文字が浮かず、デザインに一体感を出したい時は、文字色にメインカラーを混ぜる。
文字が細い・小さいなど、他のパーツに比べて安定感が足りない時は、文字に下線を引く。
文字から連想させたいものがある時は、文字の配置を連想させたいものに近づける。
帯や背景画像など、各パーツの一体感を高めたい時は、文字をパーツの境目に配置する。
文字の形状からもデザインコンセプトを表現したい時は、文字全体を装飾したり、文字の一部をイラスト風に加工したり、あしらいを加える。
「画像」について
【背景】
背景画像に一体感を持たせたい時は、レイヤーを加工してメインカラーと合わせたり、コントラストを調整する。
【人物】
複数人の写真を使用する場合で、ダイナミックな印象を持たせたい時は、人物の大きさを変えて奥行き感を出す。
左右の人物の大きさに偏りが出ないよう、バランスをとって配置する。

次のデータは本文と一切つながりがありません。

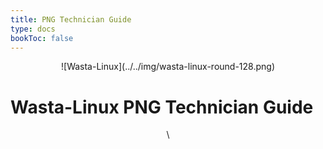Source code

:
 ```yaml
---
title: PNG Technician Guide
type: docs
bookToc: false
---
```



<p align="center"> ![Wasta-Linux](../../img/wasta-linux-round-128.png)

# Wasta-Linux PNG Technician Guide

<p align="center">\<under construction\>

品質の高さを印象付けたい時は、真剣な表情の人物写真を選ぶ。
見た人に注目してほしい情報がある場合には、人物写真の目線を利用する。
背景と人物の一体感を出すためには、人物の足元など、パーツの一部を透過させて背景に馴染ませる。
「レイアウト」について
文字をしっかり目立たせたい時は、画像などを背景とせず、帯を敷く。
背景が画像の場合、文字の視認性が悪くなることがある。帯の大きさは、帯の上に載せる情報量に応じてサイジングする。上下に帯を敷くデザインの場合でも、必ずしも大きさを均等にするとは限らない。

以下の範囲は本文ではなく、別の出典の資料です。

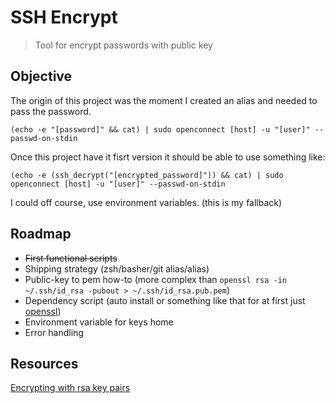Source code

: # SSH Encrypt
> Tool for encrypt passwords with public key

## Objective

The origin of this project was the moment I created an alias and needed to pass the password.

```
(echo -e "[password]" && cat) | sudo openconnect [host] -u "[user]" --passwd-on-stdin
```

Once this project have it fisrt version it should be able to use something like:

```
(echo -e (ssh_decrypt("[encrypted_password]")) && cat) | sudo openconnect [host] -u "[user]" --passwd-on-stdin
```

I could off course, use environment variables. (this is my fallback)

## Roadmap

* ~~First functional scripts~~
* Shipping strategy (zsh/basher/git alias/alias)
* Public-key to pem how-to (more complex than ```openssl rsa -in ~/.ssh/id_rsa -pubout > ~/.ssh/id_rsa.pub.pem```)
* Dependency script (auto install or something like that for at first just [openssl](https://www.openssl.org/))
* Environment variable for keys home
* Error handling

## Resources

[Encrypting with rsa key pairs](http://krisjordan.com/essays/encrypting-with-rsa-key-pairs)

見た人の視線が、意図する情報の優先順位どおりに流れるように、
視線誘導の法則や、整列の原則にしたがってレイアウトする。
例えば、情報の優先順位が2番目の場合、順位が 1番目のものに近接させたり重ねることも効果的。各パーツの「見た目上の重さ」を考慮して、全体の重心バランスを取りつつレイアウトする。
左右・上下のいずれかに偏らないようにする。
「配色」について
文字の色は、優先順位によって微調整する。
例えば、特に目立たせたいタイトルの場合、真っ白(#FFFFFF)を使い、他の文字色とのコントラストを強調するなど。メインカラーは、見た人が瞬時に理解できるイメージカラーや、与えたい印象に合ったものから選ぶ。
優先順位の高い情報を目立たせたい時は、周囲に光のようなぼかしを入れる。
リズム感を出したい時は、円状のぼかしを入れて色に濃淡を出す。
デザインの一体感を高めたい時は、近接するものを同じ色のトーンで統一する。